The Constitution is a patchwork of compromises that reflected the competing interests of the Social Darwinian factions of its day. It no longer serves our purposes. And at this juncture in our history, the Constitution is both a symbolic and practical cause of the gridlock that paralyzes us at a time when we must be nimbler and more adaptive. Fetishizing the Constitution by both Conservatives and Liberals is one of the biggest obstacles to any real solutions.
So while a Democratic Republic with a quorum of sane, decent, well-informed human beings should in theory be nimbler and more adaptive, ours is not because hamstrung by the imagination of it by its 18th Century founders. And so our institutional paralysis is due primarily to the senate and to a supreme court, the former stuffing the latter with Federalist Society types whose imaginations are stuck in the 18th Century. Whether their rationale is sincere or cynical, the practical effect is to reinforce the interests of wealthy elites who justify their predations with a Libertarian ideology. As the worst "thought product" of modernity, Libertarianism provides the ideological justification for what is worst in the American character. Libertarianism is simply the Social Darwinist pig gussied up with a little makeup.
So my impossible hope for a better American future also assumes that this quorum of decent Americans is capable of being realistic about what's worst in human nature while also creating new institutions, customs, mores that aspire to what's best in the American character. In order to achieve this, Americans need to integrate the ideals articulated in the Declaration with an understanding of the human being that draws upon its Judeo-Christian roots. These are roots that made writing the Declaration a possibility in the first place.
It assumes, therefore, that a broad enough swath of Americans can retrieve the idea that we all have an inherent dignity before one another and before God--egalite--and that we have all have the capacity to choose--liberte--to become the best versions of ourselves, creatures that are born to aspire to become divinized because created in the image and likeness of God. It assumes that because we all have this potential for divinity that we have the obligation to help one another to realize it, that none of us can do this alone, that we fail as humans so long as we only care about saving our own individual eternal asses--fraternite. And not only do we have a responsibility to one another but to the earth because that's where this drama unfolds. No earth, no human future. The idea of colonizing other planets is ridiculous if it's motivated only by extending our Social Darwinian sickness of soul.

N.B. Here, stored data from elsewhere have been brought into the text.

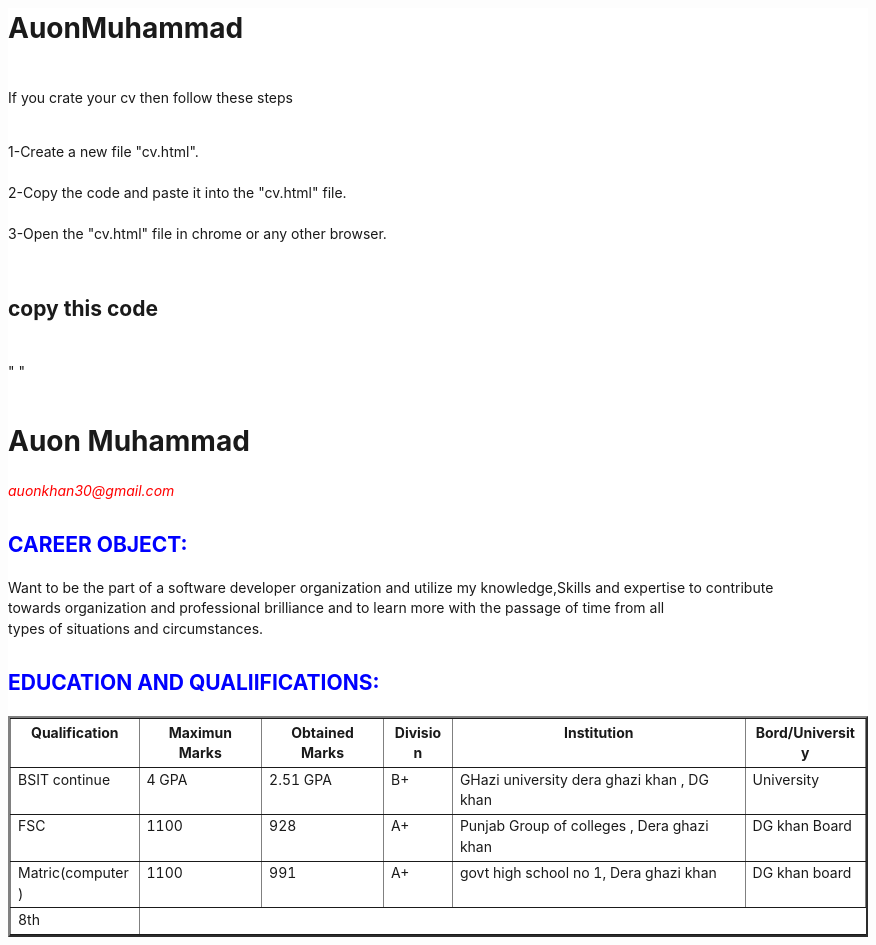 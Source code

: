# AuonMuhammad
<!Doctype Html>  
<Html>     
<Head>      
<Title>     
Add the Line using Html tags  
</Title>  
</Head>  
<Body> 
 <br> If you crate your cv then follow these steps  </br>
  
 <br>1-Create a new file "cv.html". </br>
 <br>2-Copy the code and paste it into the "cv.html" file. <br>
 </br>3-Open the "cv.html" file in chrome or any other browser.  </br> 
  </br><h2>  copy this code </h2>

 <br> "         "</br>


<head><title>My CV </title></head>
<body bgcolor="white">
<h1><b> Auon Muhammad </b></h1>
<address style="color:red;"> auonkhan30@gmail.com</address>
<h2 style="color:blue;">CAREER OBJECT:</h2>
Want to be the part of a software developer organization and utilize my knowledge,Skills
and expertise to contribute<br> towards organization and professional
brilliance and to learn more with the passage of time from all<br>
types of situations and circumstances.
<h2 style="color:blue;">EDUCATION AND QUALIIFICATIONS:</h2>
<table border="2" cellspacing="5" cellpadding="5" >
<tr>
    <th>Qualification</th>
    <th>Maximun Marks</th>
    <th>Obtained Marks</th>
    <th>Division</th>
    <th>Institution</th>
    <th>Bord/University</th>
</tr
<tr>
    <td>BSIT continue </td>
    <td>4 GPA</td>
    <td>2.51 GPA</td>
    <td>B+</td>
    <td>GHazi university dera ghazi khan , DG khan</td>
    <td>University </td>
</tr>
<tr>
    <td>FSC </td>
    <td>1100</td>
    <td>928</td>
    <td>A+</td>
    <td>Punjab Group of colleges , Dera ghazi khan </td>
     <td>DG khan Board</td>
</tr>
<tr>
    <td>Matric(computer)</td>
    <td>1100</td>
    <td>991</td>
    <td>A+</td>
    <td>govt high school no 1, Dera ghazi khan </td>
    <td>DG khan board </td>
</tr>
<tr>
    <td>8th </td>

A democratic republic is the best way to organize a society that promotes these objectives. But it can only work if there is an aspirational idealism that operates as a counterforce to the Social Darwinism that otherwise seems so natural. Such an idealism must be broadly accepted by all people of good will who are committed enough to it to fight for it when the revanchists allied with elite cosmopolitan Social Darwinians on Wall Street, in Silicon Valley, in Congress do everything they can to mock it and break it down and find ways to co-opt it for their own greedy, power-mad purposes.
Again, these ideals are not something that we just invent out of whole cloth. They are archetypes that lie dormant in the collective unconscious awaiting our awakening them. It's a special part of our heritage in the Judeo-Christian West, but it's there for everybody. It's just been forgotten, washed away by the flood that roared through American society starting with industrial capitalism and abetted by a soul-flattening materialism that seemed the only plausible metaphysics after Darwin.
We can recover what was lost and reimagine it in a new post-secular key.. Otherwise, I fear, the reactionaries will be proved right.